The avalanche of fees smothering our writing craft in the past ten years has forced me to speak more vocally about this supposedly benign practice. It is tiresome to search markets for a suitable home for my work only to find another pesky fee hidden at the bottom of the page or after you click through a hundred prompts of Submittable.

For a practice that is zealously defended you would expect editors and publishers proudly and immediately advertising their glorious gate entrance toll. But very few do. Like sneaky marketers who dish out lots of melodrama before finally revealing the hefty tag ---editors usually adopt the same tactic. Writer’s consider this your first warning sign.

Contests: Why is it necessary for publications and even institutions to soak writers with $25 to $45 contest fees? It’s always the same nonsensical template: this contest honors a dead writer with fourteen names. We will give away $1000 for first place. It is judged by some other writer with only seven names. If you ever decide to monitor these semi-scams you will be startled to discover the awards are always given to young academics or much older academics. Joe Schmoe down the block who entered two months ago hasn’t got a shot. And you don’t either. These abominations are ways for you to subsidize the prejudicial viewpoints of literary snobs. Why don’t they get grants, or big donations or just fundraise for these prize monies? They don’t have to because YOU (the writer) pay for their lunch, their lousy literary taste and all that goes with those fees.
 

Submission Fees: These fees have climbed to Mt Everest in the past five years. A large number of magazines, journals and online literary entities now charge a submission fee of at least $3. Here are my objections to this disgusting practice:

1. I shouldn’t have to pay you shit for reading my work. Most magazines boldly warn we only accept to 3 to 5% of submissions anyhow. How the hell is this an incentive to give you my money? I can go to Jersey to any street corner dice game with my three dollars and get better odds. Better customer service too.
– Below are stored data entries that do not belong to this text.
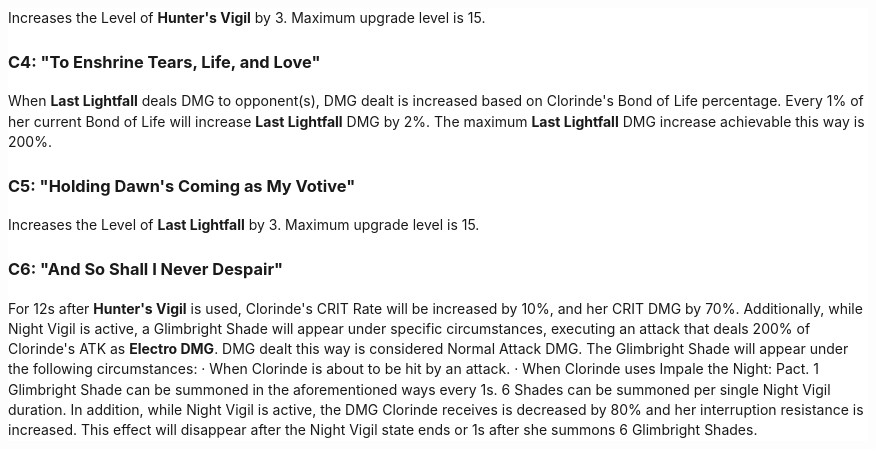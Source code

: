 Increases the Level of **Hunter's Vigil** by 3.
Maximum upgrade level is 15.

### C4: "To Enshrine Tears, Life, and Love"

When **Last Lightfall** deals DMG to opponent(s), DMG dealt is increased based on Clorinde's Bond of Life percentage. Every 1% of her current Bond of Life will increase **Last Lightfall** DMG by 2%. The maximum **Last Lightfall** DMG increase achievable this way is 200%.

### C5: "Holding Dawn's Coming as My Votive"

Increases the Level of **Last Lightfall** by 3.
Maximum upgrade level is 15.

### C6: "And So Shall I Never Despair"

For 12s after **Hunter's Vigil** is used, Clorinde's CRIT Rate will be increased by 10%, and her CRIT DMG by 70%.
Additionally, while Night Vigil is active, a Glimbright Shade will appear under specific circumstances, executing an attack that deals 200% of Clorinde's ATK as **Electro DMG**. DMG dealt this way is considered Normal Attack DMG.
The Glimbright Shade will appear under the following circumstances:
· When Clorinde is about to be hit by an attack.
· When Clorinde uses Impale the Night: Pact.
1 Glimbright Shade can be summoned in the aforementioned ways every 1s. 6 Shades can be summoned per single Night Vigil duration.
In addition, while Night Vigil is active, the DMG Clorinde receives is decreased by 80% and her interruption resistance is increased. This effect will disappear after the Night Vigil state ends or 1s after she summons 6 Glimbright Shades.

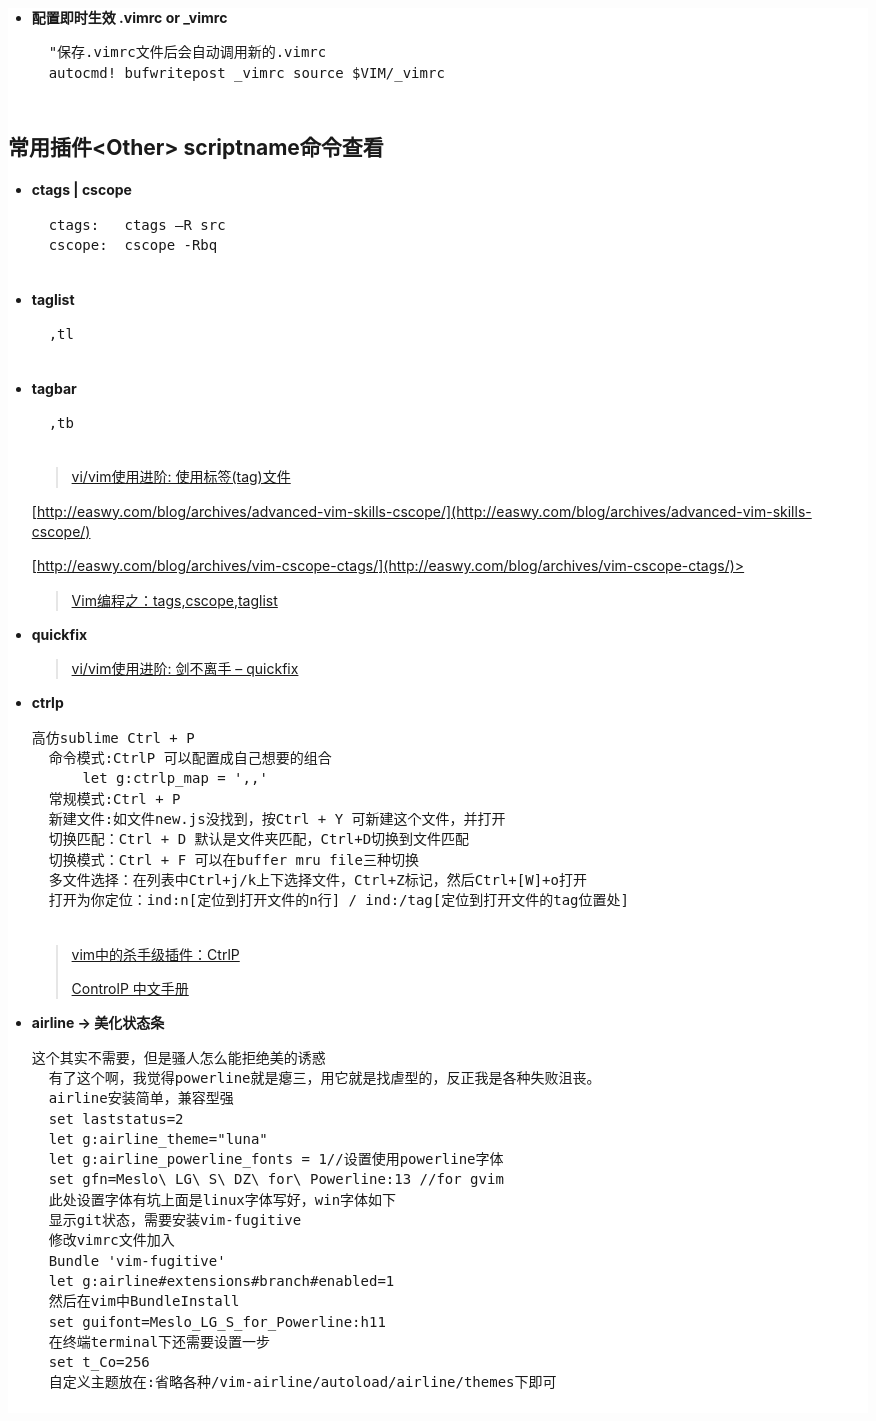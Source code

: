 - **配置即时生效 .vimrc or \_vimrc**
	<pre>
	"保存.vimrc文件后会自动调用新的.vimrc
	autocmd! bufwritepost _vimrc source $VIM/_vimrc
	</pre>
	
**常用插件<Other\>** scriptname命令查看
----------------------------------------------
- **ctags | cscope**
	<pre>
	ctags:   ctags –R src 
	cscope:  cscope -Rbq
	</pre>
- **taglist** 
	<pre>
	,tl
	</pre>
- **tagbar** 
	<pre>
	,tb
	</pre>
	>[vi/vim使用进阶: 使用标签(tag)文件](http://easwy.com/blog/archives/advanced-vim-skills-use-ctags-tag-file/)
	>
	[http://easwy.com/blog/archives/advanced-vim-skills-cscope/](http://easwy.com/blog/archives/advanced-vim-skills-cscope/)
	>
	[http://easwy.com/blog/archives/vim-cscope-ctags/](http://easwy.com/blog/archives/vim-cscope-ctags/)> 
	
	>[Vim编程之：tags,cscope,taglist](http://my.oschina.net/hevakelcj/blog/138950)
- **quickfix** 	
	> [vi/vim使用进阶: 剑不离手 – quickfix](http://easwy.com/blog/archives/advanced-vim-skills-quickfix-mode/)
- **ctrlp** 
	<pre>高仿sublime Ctrl + P
	命令模式:CtrlP 可以配置成自己想要的组合
		let g:ctrlp_map = ',,'
	常规模式:Ctrl + P
	新建文件:如文件new.js没找到，按Ctrl + Y 可新建这个文件，并打开
	切换匹配：Ctrl + D 默认是文件夹匹配，Ctrl+D切换到文件匹配
	切换模式：Ctrl + F 可以在buffer mru file三种切换
	多文件选择：在列表中Ctrl+j/k上下选择文件，Ctrl+Z标记，然后Ctrl+[W]+o打开
	打开为你定位：ind:n[定位到打开文件的n行] / ind:/tag[定位到打开文件的tag位置处]
	</pre>
	> [vim中的杀手级插件：CtrlP](http://zuyunfei.com/2013/08/26/vim-plugin-ctrlp/)
	> 
	> [ControlP 中文手册](http://blog.codepiano.com/pages/ctrlp-cn.dark.html)
- **airline → 美化状态条**
	<pre>这个其实不需要，但是骚人怎么能拒绝美的诱惑
	有了这个啊，我觉得powerline就是瘪三，用它就是找虐型的，反正我是各种失败沮丧。
	airline安装简单，兼容型强
	set laststatus=2
	let g:airline_theme="luna"
	let g:airline_powerline_fonts = 1//设置使用powerline字体
	set gfn=Meslo\ LG\ S\ DZ\ for\ Powerline:13 //for gvim
	此处设置字体有坑上面是linux字体写好，win字体如下
	显示git状态，需要安装vim-fugitive
	修改vimrc文件加入
	Bundle 'vim-fugitive'
	let g:airline#extensions#branch#enabled=1
	然后在vim中BundleInstall
	set guifont=Meslo_LG_S_for_Powerline:h11
	在终端terminal下还需要设置一步
	set t_Co=256
	自定义主题放在:省略各种/vim-airline/autoload/airline/themes下即可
2. Why do I have to pay for your decision to use Submittable? I didn’t ask you to contract with them. No one emailed me for my input or vote. And my favorite kicker here, what is this service supposedly doing for the me the writer. I know it helps editors and their staffs organize and respond to writers. But none of this has trickled down to writers. They are not getting anything but robotic emails of rejection or acceptance. They are not seeing their response times increase. Nor are they seeing their acceptance rate increase. Basically we are getting the same crappy treatment as before Submittable but now editors get more help with this electronic service and we have to pay for it.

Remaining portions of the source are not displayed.